The deacetylation of histones by sirtuins renders these proteins key mediators of epigenetics in yeast and higher organisms. The implications of this feature of sirtuins has probably not yet been fully fleshed out, in my opinion. For example, one of the defining traits of epigenetics, is that an epigenetic state, e.g., deacetylated histones and silenced genes, can be long-lived and may even be heritable. High fat diets lead to obesity in pregnant mothers and can result in poor glucose and lipid homeostasis and poor health in progeny. Since sirtuins promote metabolic health (see below), might this be due to down regulation of sirtuins in the mother leading to epigenetic changes that persist in the offspring? Might it be preventable by interventions that leverage what we have learned about sirtuin biology?

Beyond histones, mammalian nuclear sirtuins SIRT1, SIRT6, and SIRT7 deacetylate scores of other protein substrates to coordinate numerous physiological pathways that mediate mitochondrial function, DNA repair, cell survival, stress tolerance, metabolic strategies, and more. The cytosolic SIRT2 is important in numerous processes, including controlling the cell cycle via deacetylation of proteins during mitosis. The mitochondrial resident sirtuins SIRT3, SIRT4, and SIRT5 play crucial roles in driving catabolic processes, such as fatty acid oxidation, and also maintain optimal structural and functional integrity in that organelle. The role of SIRT3 is especially telling in determining the acetylation levels of proteins in the mitochondria, since it is the only HDAC there and there are no known histone acetyl transferases. Indeed, hundreds of mitochondrial proteins are acetylated, and SIRT3 can deacetylate a large fraction of these proteins. This may be an especially important buffer during calorie restriction (CR), which leads to a large increase in the concentration of mitochondrial acetyl-CoA, which drives the acetylation of mitochondrial proteins by mass action.
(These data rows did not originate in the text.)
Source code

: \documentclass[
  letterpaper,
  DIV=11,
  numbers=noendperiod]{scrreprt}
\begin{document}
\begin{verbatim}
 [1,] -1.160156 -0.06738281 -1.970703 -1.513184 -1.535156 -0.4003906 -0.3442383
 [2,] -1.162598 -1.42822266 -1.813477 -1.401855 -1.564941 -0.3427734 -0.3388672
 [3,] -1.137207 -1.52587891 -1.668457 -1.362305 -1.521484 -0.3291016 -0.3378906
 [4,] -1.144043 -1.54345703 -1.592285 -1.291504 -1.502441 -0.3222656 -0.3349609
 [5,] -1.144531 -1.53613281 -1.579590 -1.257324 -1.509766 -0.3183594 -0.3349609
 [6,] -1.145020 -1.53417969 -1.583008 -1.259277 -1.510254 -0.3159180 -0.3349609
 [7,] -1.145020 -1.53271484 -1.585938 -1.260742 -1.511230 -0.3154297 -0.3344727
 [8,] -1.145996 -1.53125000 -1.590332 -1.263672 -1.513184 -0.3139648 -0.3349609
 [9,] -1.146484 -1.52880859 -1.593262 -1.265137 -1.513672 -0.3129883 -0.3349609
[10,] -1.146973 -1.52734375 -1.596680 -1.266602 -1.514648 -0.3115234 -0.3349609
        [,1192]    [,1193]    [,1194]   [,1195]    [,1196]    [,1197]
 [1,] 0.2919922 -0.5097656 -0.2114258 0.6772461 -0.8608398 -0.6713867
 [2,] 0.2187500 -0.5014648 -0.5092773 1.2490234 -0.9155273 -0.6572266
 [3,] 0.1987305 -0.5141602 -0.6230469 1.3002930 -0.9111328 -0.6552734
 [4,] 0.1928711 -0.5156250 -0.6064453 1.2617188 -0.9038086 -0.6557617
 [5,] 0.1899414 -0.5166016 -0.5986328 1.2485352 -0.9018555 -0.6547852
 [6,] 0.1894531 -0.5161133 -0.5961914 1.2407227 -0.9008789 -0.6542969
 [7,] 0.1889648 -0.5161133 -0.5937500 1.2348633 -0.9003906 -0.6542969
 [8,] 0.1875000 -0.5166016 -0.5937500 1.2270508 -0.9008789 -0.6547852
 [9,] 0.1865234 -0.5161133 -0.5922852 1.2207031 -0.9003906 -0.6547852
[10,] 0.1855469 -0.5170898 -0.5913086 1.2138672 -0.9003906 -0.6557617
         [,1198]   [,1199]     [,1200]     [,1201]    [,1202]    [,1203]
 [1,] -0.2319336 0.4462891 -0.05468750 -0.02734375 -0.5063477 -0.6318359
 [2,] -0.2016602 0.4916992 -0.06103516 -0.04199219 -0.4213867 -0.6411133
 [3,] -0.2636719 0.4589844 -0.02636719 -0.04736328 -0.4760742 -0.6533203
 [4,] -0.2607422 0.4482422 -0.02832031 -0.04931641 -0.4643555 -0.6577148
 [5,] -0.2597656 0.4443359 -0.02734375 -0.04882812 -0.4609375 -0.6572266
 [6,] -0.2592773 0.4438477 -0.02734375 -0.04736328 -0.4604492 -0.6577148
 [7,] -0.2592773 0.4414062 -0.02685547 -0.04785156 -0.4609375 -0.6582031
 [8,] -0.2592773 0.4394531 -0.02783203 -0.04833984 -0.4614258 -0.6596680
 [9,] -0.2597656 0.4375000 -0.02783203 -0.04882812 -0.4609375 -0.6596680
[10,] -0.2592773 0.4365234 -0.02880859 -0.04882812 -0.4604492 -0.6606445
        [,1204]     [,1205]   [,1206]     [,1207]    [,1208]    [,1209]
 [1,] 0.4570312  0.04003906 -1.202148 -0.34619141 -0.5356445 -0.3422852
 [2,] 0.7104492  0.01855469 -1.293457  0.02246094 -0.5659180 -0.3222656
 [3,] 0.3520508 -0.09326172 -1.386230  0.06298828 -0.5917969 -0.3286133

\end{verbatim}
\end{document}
The nuclear SIRT1 is also critical in mitochondrial biology, since it deacetylates and upregulates PGC-1-α. The latter protein is a coactivator that drives mitochondrial biogenesis, ATP production, and quality control. Meanwhile, SIRT6 downregulates glycolysis, the alternative cellular pathway that produces ATP. Therefore, it seems likely that the combined action of nuclear and mitochondrial sirtuins, which is focused on mitochondria, contributes to the regulation of aging and the diseases that occur later in life. As an example, numerous genetic diseases with features of premature aging are due to DNA repair defects in the nucleus. Remarkably, much of the pathogenesis in mouse models of these diseases appears to be due to mitochondrial deficits resulting from NAD⁺ depletion and sirtuin inactivation. NAD⁺ becomes depleted in these animals due to the chronic activation of poly ADP-ribose polymerases or PARPs, which consume NAD⁺ in response to DNA damage by decorating the damage site with polyADP-ribose. Indeed, these mice are partially rescued by dietary treatments that boost NAD⁺ levels in the animals (see below).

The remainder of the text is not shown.